◆ **Material provided**:
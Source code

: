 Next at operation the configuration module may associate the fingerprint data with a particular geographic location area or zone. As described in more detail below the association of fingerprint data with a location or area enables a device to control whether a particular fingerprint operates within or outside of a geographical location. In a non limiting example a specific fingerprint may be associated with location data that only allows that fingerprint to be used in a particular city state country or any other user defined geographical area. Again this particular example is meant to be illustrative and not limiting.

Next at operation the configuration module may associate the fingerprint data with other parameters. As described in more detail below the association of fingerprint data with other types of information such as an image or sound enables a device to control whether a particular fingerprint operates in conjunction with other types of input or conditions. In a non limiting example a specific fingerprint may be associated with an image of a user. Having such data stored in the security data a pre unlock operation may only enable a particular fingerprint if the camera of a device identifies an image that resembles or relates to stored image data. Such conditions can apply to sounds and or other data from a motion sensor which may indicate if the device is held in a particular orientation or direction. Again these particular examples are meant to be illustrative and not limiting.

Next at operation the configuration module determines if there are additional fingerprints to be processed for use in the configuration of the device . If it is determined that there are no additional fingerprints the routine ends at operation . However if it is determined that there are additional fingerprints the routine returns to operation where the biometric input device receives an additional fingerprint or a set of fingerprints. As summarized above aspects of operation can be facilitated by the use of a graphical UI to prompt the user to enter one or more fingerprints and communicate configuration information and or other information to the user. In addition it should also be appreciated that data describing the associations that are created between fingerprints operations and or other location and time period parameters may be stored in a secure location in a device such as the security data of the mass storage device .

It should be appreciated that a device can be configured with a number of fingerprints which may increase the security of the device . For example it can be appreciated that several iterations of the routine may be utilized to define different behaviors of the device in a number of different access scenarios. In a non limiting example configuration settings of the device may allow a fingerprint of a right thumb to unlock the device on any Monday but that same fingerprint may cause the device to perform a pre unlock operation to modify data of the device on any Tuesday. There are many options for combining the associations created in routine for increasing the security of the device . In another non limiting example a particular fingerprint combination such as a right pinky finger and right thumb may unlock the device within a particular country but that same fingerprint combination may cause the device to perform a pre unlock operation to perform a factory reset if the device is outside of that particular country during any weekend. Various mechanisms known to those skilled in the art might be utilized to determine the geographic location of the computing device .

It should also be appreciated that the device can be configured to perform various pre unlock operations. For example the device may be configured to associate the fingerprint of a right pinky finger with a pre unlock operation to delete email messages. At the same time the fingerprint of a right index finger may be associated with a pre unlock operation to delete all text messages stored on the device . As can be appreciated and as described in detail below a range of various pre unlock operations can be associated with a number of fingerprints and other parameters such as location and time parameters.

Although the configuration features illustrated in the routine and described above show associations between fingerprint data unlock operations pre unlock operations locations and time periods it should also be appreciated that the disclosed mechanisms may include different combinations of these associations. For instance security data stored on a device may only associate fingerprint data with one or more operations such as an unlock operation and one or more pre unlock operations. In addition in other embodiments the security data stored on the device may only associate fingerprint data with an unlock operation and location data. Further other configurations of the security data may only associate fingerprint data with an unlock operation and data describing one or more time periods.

◆ **What is being asked**: An exact copy of every entry above is required.

◆ **The completed task**:
Source code

: Next at operation the configuration module may associate the fingerprint data with a particular geographic location area or zone. As described in more detail below the association of fingerprint data with a location or area enables a device to control whether a particular fingerprint operates within or outside of a geographical location. In a non limiting example a specific fingerprint may be associated with location data that only allows that fingerprint to be used in a particular city state country or any other user defined geographical area. Again this particular example is meant to be illustrative and not limiting.

Next at operation the configuration module may associate the fingerprint data with other parameters. As described in more detail below the association of fingerprint data with other types of information such as an image or sound enables a device to control whether a particular fingerprint operates in conjunction with other types of input or conditions. In a non limiting example a specific fingerprint may be associated with an image of a user. Having such data stored in the security data a pre unlock operation may only enable a particular fingerprint if the camera of a device identifies an image that resembles or relates to stored image data. Such conditions can apply to sounds and or other data from a motion sensor which may indicate if the device is held in a particular orientation or direction. Again these particular examples are meant to be illustrative and not limiting.

Next at operation the configuration module determines if there are additional fingerprints to be processed for use in the configuration of the device . If it is determined that there are no additional fingerprints the routine ends at operation . However if it is determined that there are additional fingerprints the routine returns to operation where the biometric input device receives an additional fingerprint or a set of fingerprints. As summarized above aspects of operation can be facilitated by the use of a graphical UI to prompt the user to enter one or more fingerprints and communicate configuration information and or other information to the user. In addition it should also be appreciated that data describing the associations that are created between fingerprints operations and or other location and time period parameters may be stored in a secure location in a device such as the security data of the mass storage device .

It should be appreciated that a device can be configured with a number of fingerprints which may increase the security of the device . For example it can be appreciated that several iterations of the routine may be utilized to define different behaviors of the device in a number of different access scenarios. In a non limiting example configuration settings of the device may allow a fingerprint of a right thumb to unlock the device on any Monday but that same fingerprint may cause the device to perform a pre unlock operation to modify data of the device on any Tuesday. There are many options for combining the associations created in routine for increasing the security of the device . In another non limiting example a particular fingerprint combination such as a right pinky finger and right thumb may unlock the device within a particular country but that same fingerprint combination may cause the device to perform a pre unlock operation to perform a factory reset if the device is outside of that particular country during any weekend. Various mechanisms known to those skilled in the art might be utilized to determine the geographic location of the computing device .

It should also be appreciated that the device can be configured to perform various pre unlock operations. For example the device may be configured to associate the fingerprint of a right pinky finger with a pre unlock operation to delete email messages. At the same time the fingerprint of a right index finger may be associated with a pre unlock operation to delete all text messages stored on the device . As can be appreciated and as described in detail below a range of various pre unlock operations can be associated with a number of fingerprints and other parameters such as location and time parameters.

Although the configuration features illustrated in the routine and described above show associations between fingerprint data unlock operations pre unlock operations locations and time periods it should also be appreciated that the disclosed mechanisms may include different combinations of these associations. For instance security data stored on a device may only associate fingerprint data with one or more operations such as an unlock operation and one or more pre unlock operations. In addition in other embodiments the security data stored on the device may only associate fingerprint data with an unlock operation and location data. Further other configurations of the security data may only associate fingerprint data with an unlock operation and data describing one or more time periods.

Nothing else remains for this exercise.